Secret professionnel étendu aux juristes d’entreprise

Etat des lieux avec Anthony Braham

Une réforme majeure du Code de procédure civile suisse

Depuis le 1er janvier 2025, une révision du Code de procédure civile (CPC) accorde aux juristes d’entreprise le même niveau de protection du secret professionnel que les avocats externes. Une avancée alignée avec les standards internationaux et attendue par le monde juridique suisse.

Le secret professionnel des avocats en Suisse

Définition et portée

En Suisse, les avocats sont tenus à une stricte confidentialité concernant leurs échanges avec les clients. Ce secret couvre tous les supports et est protégé par des sanctions civiles, pénales et professionnelles en cas de manquement.

Droit de refuser de témoigner

Les avocats peuvent refuser de témoigner ou de produire des documents couverts par ce secret professionnel devant les tribunaux.

Pourquoi les juristes d’entreprise n’étaient pas concernés

Les avocats suisses doivent être inscrits au registre cantonal pour exercer. En intégrant une entreprise, ils doivent quitter le barreau, perdant ainsi les protections associées. Contrairement aux États-Unis ou au Royaume-Uni, où les avocats internes conservent ce droit, la Suisse faisait figure d’exception.

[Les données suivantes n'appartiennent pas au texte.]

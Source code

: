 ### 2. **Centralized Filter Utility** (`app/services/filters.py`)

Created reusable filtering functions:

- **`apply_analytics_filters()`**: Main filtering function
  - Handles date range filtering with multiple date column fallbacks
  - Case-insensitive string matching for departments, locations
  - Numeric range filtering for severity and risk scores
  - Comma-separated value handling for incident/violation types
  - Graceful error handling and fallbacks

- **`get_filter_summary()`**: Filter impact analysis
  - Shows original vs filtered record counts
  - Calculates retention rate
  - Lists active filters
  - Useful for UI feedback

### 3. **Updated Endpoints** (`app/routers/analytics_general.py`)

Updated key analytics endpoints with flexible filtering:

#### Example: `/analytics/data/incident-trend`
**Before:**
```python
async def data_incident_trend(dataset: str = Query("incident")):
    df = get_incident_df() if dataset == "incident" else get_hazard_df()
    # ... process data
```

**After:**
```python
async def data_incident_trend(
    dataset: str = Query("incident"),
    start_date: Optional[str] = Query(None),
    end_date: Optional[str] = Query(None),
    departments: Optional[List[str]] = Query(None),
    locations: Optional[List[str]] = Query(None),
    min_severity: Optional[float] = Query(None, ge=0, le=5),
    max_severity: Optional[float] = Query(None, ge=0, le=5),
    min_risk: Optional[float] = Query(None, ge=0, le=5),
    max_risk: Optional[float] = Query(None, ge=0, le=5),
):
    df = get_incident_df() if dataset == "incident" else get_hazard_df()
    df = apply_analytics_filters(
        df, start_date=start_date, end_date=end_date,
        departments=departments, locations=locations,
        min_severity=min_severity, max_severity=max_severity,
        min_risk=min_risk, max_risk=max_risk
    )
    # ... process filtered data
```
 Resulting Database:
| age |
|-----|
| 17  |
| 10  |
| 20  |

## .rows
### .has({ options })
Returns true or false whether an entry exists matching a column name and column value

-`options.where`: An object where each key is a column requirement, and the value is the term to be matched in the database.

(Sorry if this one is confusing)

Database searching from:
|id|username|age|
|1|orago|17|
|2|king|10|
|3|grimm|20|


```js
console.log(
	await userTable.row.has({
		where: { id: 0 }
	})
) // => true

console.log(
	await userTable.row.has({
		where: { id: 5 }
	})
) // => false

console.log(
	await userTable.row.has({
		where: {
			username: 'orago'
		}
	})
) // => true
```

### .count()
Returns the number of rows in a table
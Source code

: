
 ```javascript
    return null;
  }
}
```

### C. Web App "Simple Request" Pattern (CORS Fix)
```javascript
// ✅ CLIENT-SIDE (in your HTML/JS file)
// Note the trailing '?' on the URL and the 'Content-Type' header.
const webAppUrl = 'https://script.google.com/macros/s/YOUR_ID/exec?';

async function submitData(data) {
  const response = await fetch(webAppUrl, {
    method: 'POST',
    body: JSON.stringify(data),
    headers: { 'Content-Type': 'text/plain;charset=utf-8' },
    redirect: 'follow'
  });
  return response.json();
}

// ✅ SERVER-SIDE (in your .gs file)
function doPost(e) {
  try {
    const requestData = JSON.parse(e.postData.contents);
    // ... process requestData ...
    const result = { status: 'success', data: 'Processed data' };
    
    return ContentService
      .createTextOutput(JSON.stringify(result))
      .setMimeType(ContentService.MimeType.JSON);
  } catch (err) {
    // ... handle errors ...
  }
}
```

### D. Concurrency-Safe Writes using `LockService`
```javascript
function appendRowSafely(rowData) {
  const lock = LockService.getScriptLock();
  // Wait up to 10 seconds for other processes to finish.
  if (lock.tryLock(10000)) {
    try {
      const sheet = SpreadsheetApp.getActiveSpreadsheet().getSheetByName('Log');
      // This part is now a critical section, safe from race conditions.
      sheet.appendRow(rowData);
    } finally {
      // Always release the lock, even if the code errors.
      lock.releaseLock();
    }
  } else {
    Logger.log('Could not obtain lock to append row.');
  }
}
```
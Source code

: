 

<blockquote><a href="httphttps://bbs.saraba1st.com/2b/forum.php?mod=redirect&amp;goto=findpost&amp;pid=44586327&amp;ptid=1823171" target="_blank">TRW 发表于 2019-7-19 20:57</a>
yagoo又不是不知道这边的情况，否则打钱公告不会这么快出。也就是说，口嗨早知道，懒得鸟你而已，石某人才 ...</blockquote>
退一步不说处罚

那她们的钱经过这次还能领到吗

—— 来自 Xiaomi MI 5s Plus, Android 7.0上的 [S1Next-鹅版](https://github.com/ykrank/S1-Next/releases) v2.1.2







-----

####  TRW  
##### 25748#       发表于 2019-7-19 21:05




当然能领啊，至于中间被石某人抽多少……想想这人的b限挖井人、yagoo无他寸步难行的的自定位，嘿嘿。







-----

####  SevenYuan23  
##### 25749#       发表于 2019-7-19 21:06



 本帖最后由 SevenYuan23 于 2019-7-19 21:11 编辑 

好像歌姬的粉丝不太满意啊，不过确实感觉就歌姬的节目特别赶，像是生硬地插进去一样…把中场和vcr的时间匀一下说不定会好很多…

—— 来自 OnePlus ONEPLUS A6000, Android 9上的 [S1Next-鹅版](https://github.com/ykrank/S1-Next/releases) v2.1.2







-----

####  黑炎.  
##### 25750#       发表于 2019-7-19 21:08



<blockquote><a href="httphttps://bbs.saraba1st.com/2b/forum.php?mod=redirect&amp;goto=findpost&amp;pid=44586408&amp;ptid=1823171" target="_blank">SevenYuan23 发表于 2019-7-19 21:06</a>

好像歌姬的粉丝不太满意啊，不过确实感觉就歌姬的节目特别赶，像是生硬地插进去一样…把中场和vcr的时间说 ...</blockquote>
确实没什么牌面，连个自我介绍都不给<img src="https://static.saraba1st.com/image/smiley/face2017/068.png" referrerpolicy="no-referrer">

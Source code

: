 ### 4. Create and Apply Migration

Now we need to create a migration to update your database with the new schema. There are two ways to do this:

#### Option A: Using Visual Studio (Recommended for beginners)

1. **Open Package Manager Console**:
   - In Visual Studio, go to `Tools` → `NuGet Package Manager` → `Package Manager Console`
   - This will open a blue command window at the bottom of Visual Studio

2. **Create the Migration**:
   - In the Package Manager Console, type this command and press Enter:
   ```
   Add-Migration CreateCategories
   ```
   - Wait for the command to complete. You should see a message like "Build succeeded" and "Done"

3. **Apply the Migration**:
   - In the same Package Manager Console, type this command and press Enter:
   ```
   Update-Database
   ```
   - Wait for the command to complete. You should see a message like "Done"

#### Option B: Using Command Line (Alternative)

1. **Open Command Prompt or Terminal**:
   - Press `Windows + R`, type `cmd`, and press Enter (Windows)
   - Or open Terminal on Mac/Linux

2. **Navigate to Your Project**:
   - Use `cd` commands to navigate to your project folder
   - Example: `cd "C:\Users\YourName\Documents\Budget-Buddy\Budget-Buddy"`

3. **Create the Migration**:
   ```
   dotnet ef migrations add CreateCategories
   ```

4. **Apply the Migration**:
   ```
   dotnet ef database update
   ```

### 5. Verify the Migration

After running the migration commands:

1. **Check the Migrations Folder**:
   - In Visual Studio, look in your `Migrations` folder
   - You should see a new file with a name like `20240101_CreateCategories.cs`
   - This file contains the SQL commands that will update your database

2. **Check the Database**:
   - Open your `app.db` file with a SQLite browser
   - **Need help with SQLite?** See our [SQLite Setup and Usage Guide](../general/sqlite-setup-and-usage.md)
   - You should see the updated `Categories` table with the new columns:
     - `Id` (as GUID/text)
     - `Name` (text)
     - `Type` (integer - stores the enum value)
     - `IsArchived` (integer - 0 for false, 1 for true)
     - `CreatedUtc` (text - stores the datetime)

Comparaison avec d’autres juridictions

Dans les pays de common law comme les États-Unis ou le Royaume-Uni, le secret s’applique à tous les avocats. Dans les pays de droit civil (France, Belgique, Allemagne…), les protections existent mais varient selon les conditions d’exercice.

Les enjeux pour les entreprises suisses

Sans protection du secret pour les juristes d’entreprise, les sociétés suisses étaient exposées dans les litiges transfrontaliers, notamment face aux exigences de la discovery américaine. Cela les plaçait en position désavantageuse par rapport à leurs homologues étrangers.

Article 167a CPC : nouvelles conditions de protection

Critères à respecter

Le nouvel article 167a permet à une entreprise de refuser la production de documents si :

  • Elle est enregistrée au registre du commerce suisse ou équivalent étranger ;
  • Le responsable juridique possède un brevet d’avocat cantonal ou l’équivalent étranger ;
  • L’activité est assimilable à une mission typique d’avocat.

Protection élargie mais limitée

La protection s’étend aux non-avocats du service juridique, si celui-ci est dirigé par un avocat. Toutefois, seules les tâches purement juridiques sont protégées — les activités politiques, sociales ou commerciales ne le sont pas.

Cas limites et interprétations possibles

Des débats sont attendus, notamment dans le cas d’enquêtes de conformité internes. L’organisation hiérarchique pourrait influencer l’évaluation juridique du caractère confidentiel ou non des échanges.

Enjeux d’application internationale

Bien que l’introduction de l’article 167a soit une étape positive, son applicabilité dans des contextes internationaux, en particulier dans les litiges américains, reste un sujet de débat. Les règles relatives à la preuve et à la divulgation dans les tribunaux fédéraux et d’État des États-Unis diffèrent considérablement de celles de la Suisse. Toutefois, les tribunaux américains peuvent reconnaître le « brevet » suisse (autorisation d’exercer) comme équivalent à la licence d’un avocat américain, étendant ainsi le secret professionnel aux « juristes » travaillant sous la supervision d’un « avocat breveté » par analogie avec « l’agent ou le subordonné » d’un avocat américain.

Conclusion

Cette révision représente une avancée longtemps attendue dans la protection des communications des juristes d’entreprise en Suisse. Bien que l’application pratique de l’article 167a dépende de l’interprétation judiciaire et de la jurisprudence, il s’agit d’un développement crucial pour les entreprises suisses, leur offrant une protection indispensable dans un environnement juridique de plus en plus mondialisé.